Implementation Date: Firm or Flexible?

It remains unclear whether European authorities will be ready to implement the MDR by the date of application; for instance, as of January 2020, only nine NBs had received accreditation. Most of these NBs now are managing a workload that includes MDR applications, plus some applications to recertify MDD devices prior to May 2020.

In addition, there is considerable concern across Europe regarding the ability of companies to abide by the MDR by the date of application, particularly as the regulation relates to Class I devices. Class I devices are set to be up-classified by the MDR, introducing the involvement of a NB to their regulatory pathway for the first time. In fact , in a corrigendum issued in November 2019 and adopted in December, the European Commission amended Article 120(A) of the MDR to address this issue, providing manufacturers of such devices a four-year transitional period (starting May 2020), which will allow the companies to continue manufacturing and selling those products while they pursue MDR compliance by May 2024.

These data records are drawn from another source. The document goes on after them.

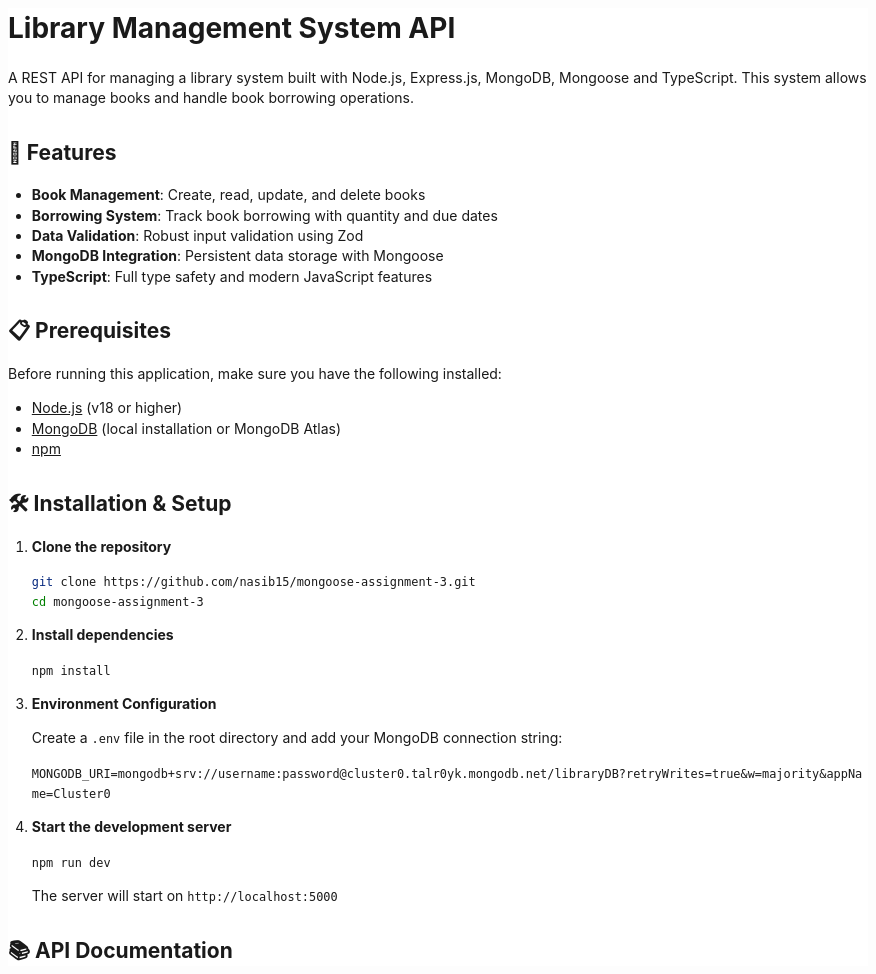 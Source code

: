 # Library Management System API

A REST API for managing a library system built with Node.js, Express.js, MongoDB, Mongoose and TypeScript. This system allows you to manage books and handle book borrowing operations.

## 🚀 Features

- **Book Management**: Create, read, update, and delete books
- **Borrowing System**: Track book borrowing with quantity and due dates
- **Data Validation**: Robust input validation using Zod
- **MongoDB Integration**: Persistent data storage with Mongoose
- **TypeScript**: Full type safety and modern JavaScript features

## 📋 Prerequisites

Before running this application, make sure you have the following installed:

- [Node.js](https://nodejs.org/) (v18 or higher)
- [MongoDB](https://www.mongodb.com/) (local installation or MongoDB Atlas)
- [npm](https://www.npmjs.com/)

## 🛠️ Installation & Setup

1. **Clone the repository**

   ```bash
   git clone https://github.com/nasib15/mongoose-assignment-3.git
   cd mongoose-assignment-3
   ```

2. **Install dependencies**

   ```bash
   npm install
   ```

3. **Environment Configuration**

   Create a `.env` file in the root directory and add your MongoDB connection string:

   ```env
   MONGODB_URI=mongodb+srv://username:password@cluster0.talr0yk.mongodb.net/libraryDB?retryWrites=true&w=majority&appName=Cluster0
   ```

4. **Start the development server**

   ```bash
   npm run dev
   ```

   The server will start on `http://localhost:5000`

## 📚 API Documentation
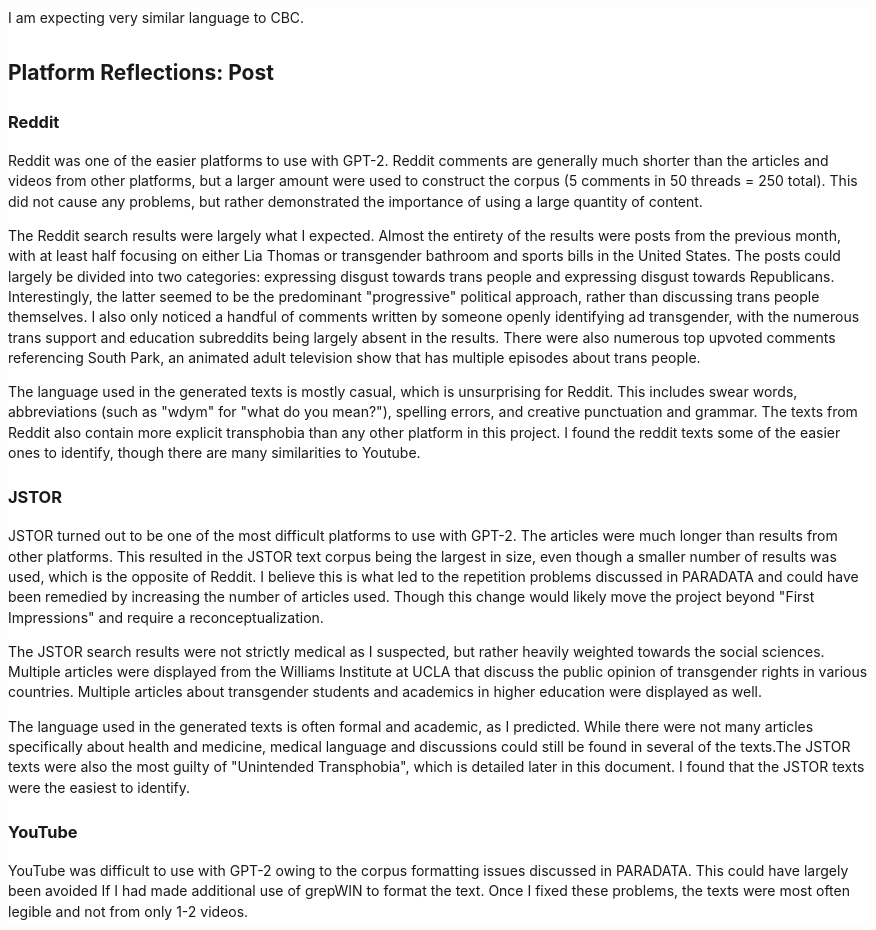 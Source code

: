 I am expecting very similar language to CBC.


## Platform Reflections: Post

### Reddit

Reddit was one of the easier platforms to use with GPT-2. Reddit comments are generally much shorter than the articles and videos from other platforms, but a larger amount were used to construct the corpus (5 comments in 50 threads = 250 total). This did not cause any problems, but rather demonstrated the importance of using a large quantity of content.

The Reddit search results were largely what I expected. Almost the entirety of the results were posts from the previous month, with at least half focusing on either Lia Thomas or transgender bathroom and sports bills in the United States. The posts could largely be divided into two categories: expressing disgust towards trans people and expressing disgust towards Republicans. Interestingly, the latter seemed to be the predominant "progressive" political approach, rather than discussing trans people themselves. I also only noticed a handful of comments written by someone openly identifying ad transgender, with the numerous trans support and education subreddits being largely absent in the results. There were also numerous top upvoted comments referencing South Park, an animated adult television show that has multiple episodes about trans people.

The language used in the generated texts is mostly casual, which is unsurprising for Reddit. This includes swear words, abbreviations (such as "wdym" for "what do you mean?"), spelling errors, and creative punctuation and grammar. The texts from Reddit also contain more explicit transphobia than any other platform in this project. I found the reddit texts some of the easier ones to identify, though there are many similarities to Youtube.

### JSTOR 

JSTOR turned out to be one of the most difficult platforms to use with GPT-2. The articles were much longer than results from other platforms. This resulted in the JSTOR text corpus being the largest in size, even though a smaller number of results was used, which is the opposite of Reddit. I believe this is what led to the repetition problems discussed in PARADATA and could have been remedied by increasing the number of articles used. Though this change would likely move the project beyond "First Impressions" and require a reconceptualization.

The JSTOR search results were not strictly medical as I suspected, but rather heavily weighted towards the social sciences. Multiple articles were displayed from the Williams Institute at UCLA that discuss the public opinion of transgender rights in various countries. Multiple articles about transgender students and academics in higher education were displayed as well.

The language used in the generated texts is often formal and academic, as I predicted. While there were not many articles specifically about health and medicine, medical language and discussions could still be found in several of the texts.The JSTOR texts were also the most guilty of "Unintended Transphobia", which is detailed later in this document. I found that the JSTOR texts were the easiest to identify.

### YouTube

YouTube was difficult to use with GPT-2 owing to the corpus formatting issues discussed in PARADATA.  This could have largely been avoided If I had made additional use of grepWIN to format the text. Once I fixed these problems, the texts were most often legible and not from only 1-2 videos.
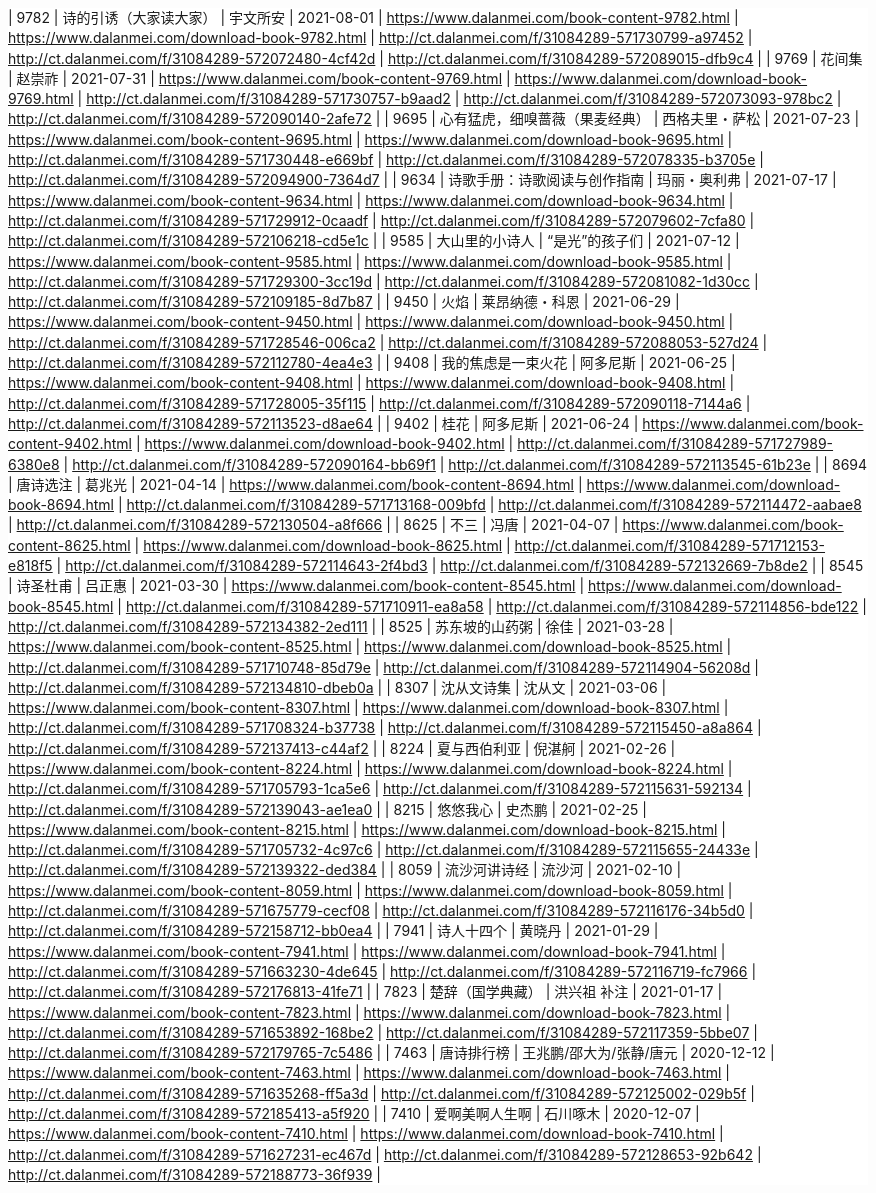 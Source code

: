 | 9782 | 诗的引诱（大家读大家） | 宇文所安 | 2021-08-01 | https://www.dalanmei.com/book-content-9782.html | https://www.dalanmei.com/download-book-9782.html | http://ct.dalanmei.com/f/31084289-571730799-a97452 | http://ct.dalanmei.com/f/31084289-572072480-4cf42d | http://ct.dalanmei.com/f/31084289-572089015-dfb9c4 |
| 9769 | 花间集 | 赵崇祚 | 2021-07-31 | https://www.dalanmei.com/book-content-9769.html | https://www.dalanmei.com/download-book-9769.html | http://ct.dalanmei.com/f/31084289-571730757-b9aad2 | http://ct.dalanmei.com/f/31084289-572073093-978bc2 | http://ct.dalanmei.com/f/31084289-572090140-2afe72 |
| 9695 | 心有猛虎，细嗅蔷薇（果麦经典） | 西格夫里・萨松 | 2021-07-23 | https://www.dalanmei.com/book-content-9695.html | https://www.dalanmei.com/download-book-9695.html | http://ct.dalanmei.com/f/31084289-571730448-e669bf | http://ct.dalanmei.com/f/31084289-572078335-b3705e | http://ct.dalanmei.com/f/31084289-572094900-7364d7 |
| 9634 | 诗歌手册：诗歌阅读与创作指南 | 玛丽・奥利弗 | 2021-07-17 | https://www.dalanmei.com/book-content-9634.html | https://www.dalanmei.com/download-book-9634.html | http://ct.dalanmei.com/f/31084289-571729912-0caadf | http://ct.dalanmei.com/f/31084289-572079602-7cfa80 | http://ct.dalanmei.com/f/31084289-572106218-cd5e1c |
| 9585 | 大山里的小诗人 | “是光”的孩子们 | 2021-07-12 | https://www.dalanmei.com/book-content-9585.html | https://www.dalanmei.com/download-book-9585.html | http://ct.dalanmei.com/f/31084289-571729300-3cc19d | http://ct.dalanmei.com/f/31084289-572081082-1d30cc | http://ct.dalanmei.com/f/31084289-572109185-8d7b87 |
| 9450 | 火焰 | 莱昂纳德・科恩 | 2021-06-29 | https://www.dalanmei.com/book-content-9450.html | https://www.dalanmei.com/download-book-9450.html | http://ct.dalanmei.com/f/31084289-571728546-006ca2 | http://ct.dalanmei.com/f/31084289-572088053-527d24 | http://ct.dalanmei.com/f/31084289-572112780-4ea4e3 |
| 9408 | 我的焦虑是一束火花 | 阿多尼斯 | 2021-06-25 | https://www.dalanmei.com/book-content-9408.html | https://www.dalanmei.com/download-book-9408.html | http://ct.dalanmei.com/f/31084289-571728005-35f115 | http://ct.dalanmei.com/f/31084289-572090118-7144a6 | http://ct.dalanmei.com/f/31084289-572113523-d8ae64 |
| 9402 | 桂花 | 阿多尼斯 | 2021-06-24 | https://www.dalanmei.com/book-content-9402.html | https://www.dalanmei.com/download-book-9402.html | http://ct.dalanmei.com/f/31084289-571727989-6380e8 | http://ct.dalanmei.com/f/31084289-572090164-bb69f1 | http://ct.dalanmei.com/f/31084289-572113545-61b23e |
| 8694 | 唐诗选注 | 葛兆光 | 2021-04-14 | https://www.dalanmei.com/book-content-8694.html | https://www.dalanmei.com/download-book-8694.html | http://ct.dalanmei.com/f/31084289-571713168-009bfd | http://ct.dalanmei.com/f/31084289-572114472-aabae8 | http://ct.dalanmei.com/f/31084289-572130504-a8f666 |
| 8625 | 不三 | 冯唐 | 2021-04-07 | https://www.dalanmei.com/book-content-8625.html | https://www.dalanmei.com/download-book-8625.html | http://ct.dalanmei.com/f/31084289-571712153-e818f5 | http://ct.dalanmei.com/f/31084289-572114643-2f4bd3 | http://ct.dalanmei.com/f/31084289-572132669-7b8de2 |
| 8545 | 诗圣杜甫 | 吕正惠 | 2021-03-30 | https://www.dalanmei.com/book-content-8545.html | https://www.dalanmei.com/download-book-8545.html | http://ct.dalanmei.com/f/31084289-571710911-ea8a58 | http://ct.dalanmei.com/f/31084289-572114856-bde122 | http://ct.dalanmei.com/f/31084289-572134382-2ed111 |
| 8525 | 苏东坡的山药粥 | 徐佳 | 2021-03-28 | https://www.dalanmei.com/book-content-8525.html | https://www.dalanmei.com/download-book-8525.html | http://ct.dalanmei.com/f/31084289-571710748-85d79e | http://ct.dalanmei.com/f/31084289-572114904-56208d | http://ct.dalanmei.com/f/31084289-572134810-dbeb0a |
| 8307 | 沈从文诗集 | 沈从文 | 2021-03-06 | https://www.dalanmei.com/book-content-8307.html | https://www.dalanmei.com/download-book-8307.html | http://ct.dalanmei.com/f/31084289-571708324-b37738 | http://ct.dalanmei.com/f/31084289-572115450-a8a864 | http://ct.dalanmei.com/f/31084289-572137413-c44af2 |
| 8224 | 夏与西伯利亚 | 倪湛舸 | 2021-02-26 | https://www.dalanmei.com/book-content-8224.html | https://www.dalanmei.com/download-book-8224.html | http://ct.dalanmei.com/f/31084289-571705793-1ca5e6 | http://ct.dalanmei.com/f/31084289-572115631-592134 | http://ct.dalanmei.com/f/31084289-572139043-ae1ea0 |
| 8215 | 悠悠我心 | 史杰鹏 | 2021-02-25 | https://www.dalanmei.com/book-content-8215.html | https://www.dalanmei.com/download-book-8215.html | http://ct.dalanmei.com/f/31084289-571705732-4c97c6 | http://ct.dalanmei.com/f/31084289-572115655-24433e | http://ct.dalanmei.com/f/31084289-572139322-ded384 |
| 8059 | 流沙河讲诗经 | 流沙河 | 2021-02-10 | https://www.dalanmei.com/book-content-8059.html | https://www.dalanmei.com/download-book-8059.html | http://ct.dalanmei.com/f/31084289-571675779-cecf08 | http://ct.dalanmei.com/f/31084289-572116176-34b5d0 | http://ct.dalanmei.com/f/31084289-572158712-bb0ea4 |
| 7941 | 诗人十四个 | 黄晓丹 | 2021-01-29 | https://www.dalanmei.com/book-content-7941.html | https://www.dalanmei.com/download-book-7941.html | http://ct.dalanmei.com/f/31084289-571663230-4de645 | http://ct.dalanmei.com/f/31084289-572116719-fc7966 | http://ct.dalanmei.com/f/31084289-572176813-41fe71 |
| 7823 | 楚辞（国学典藏） | 洪兴祖 补注 | 2021-01-17 | https://www.dalanmei.com/book-content-7823.html | https://www.dalanmei.com/download-book-7823.html | http://ct.dalanmei.com/f/31084289-571653892-168be2 | http://ct.dalanmei.com/f/31084289-572117359-5bbe07 | http://ct.dalanmei.com/f/31084289-572179765-7c5486 |
| 7463 | 唐诗排行榜 | 王兆鹏/邵大为/张静/唐元 | 2020-12-12 | https://www.dalanmei.com/book-content-7463.html | https://www.dalanmei.com/download-book-7463.html | http://ct.dalanmei.com/f/31084289-571635268-ff5a3d | http://ct.dalanmei.com/f/31084289-572125002-029b5f | http://ct.dalanmei.com/f/31084289-572185413-a5f920 |
| 7410 | 爱啊美啊人生啊 | 石川啄木 | 2020-12-07 | https://www.dalanmei.com/book-content-7410.html | https://www.dalanmei.com/download-book-7410.html | http://ct.dalanmei.com/f/31084289-571627231-ec467d | http://ct.dalanmei.com/f/31084289-572128653-92b642 | http://ct.dalanmei.com/f/31084289-572188773-36f939 |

This grace period also alleviates pressure faced by NBs to process the sheer volume of applications relating to relatively low-risk products — including reusable surgical instruments (e.g., scalpels and forceps), sterile and measuring devices, and software — that are currently classified as Class I.

MDR concerns also have touched industry players in the U.S.; in July 2019, the U.S. sent a letter to the WTO’s Committee on Technical Barriers to Trade voicing reservations surrounding the timely implementation of the MDR and urging the EU to consider a delay of three years.

Given the uncertainty surrounding MDR implementation and all stakeholders’ ability to adequately prepare by May 2020, the extent of the MDR’s impact on European — and, by extension, global — medical device markets remains difficult to predict. What is already clear is that all European industry players — manufacturers, NBs, representatives, or otherwise — must invest substantially in preparing for the application of the new regulations, or risk irrelevance and considerable financial and competitive losses.

Next Steps for Manufacturers

  • Monitor the ongoing release of guidance documents and legislative changes relevant to the MDR.
  • Conduct portfolio assessment to determine how your products will be classified under the MDR; consider whether divestment or prioritization of certain products will be necessary; ensure legacy products are recertified by the implementation deadline.
  • Update processes and procedures to meet MDR requirements — these activities include establishing or updating your compliance plan and quality-management systems, particularly for postmarket surveillance and postmarket clinical follow-ups.
  • Review all of your product documentation to eliminate any gaps in clinical data and technical documentation record-keeping.
  • Secure a suitable Notified Body; share your compliance
  • Following product launch, ensure availability and accuracy of all required postmarket systems and documentations.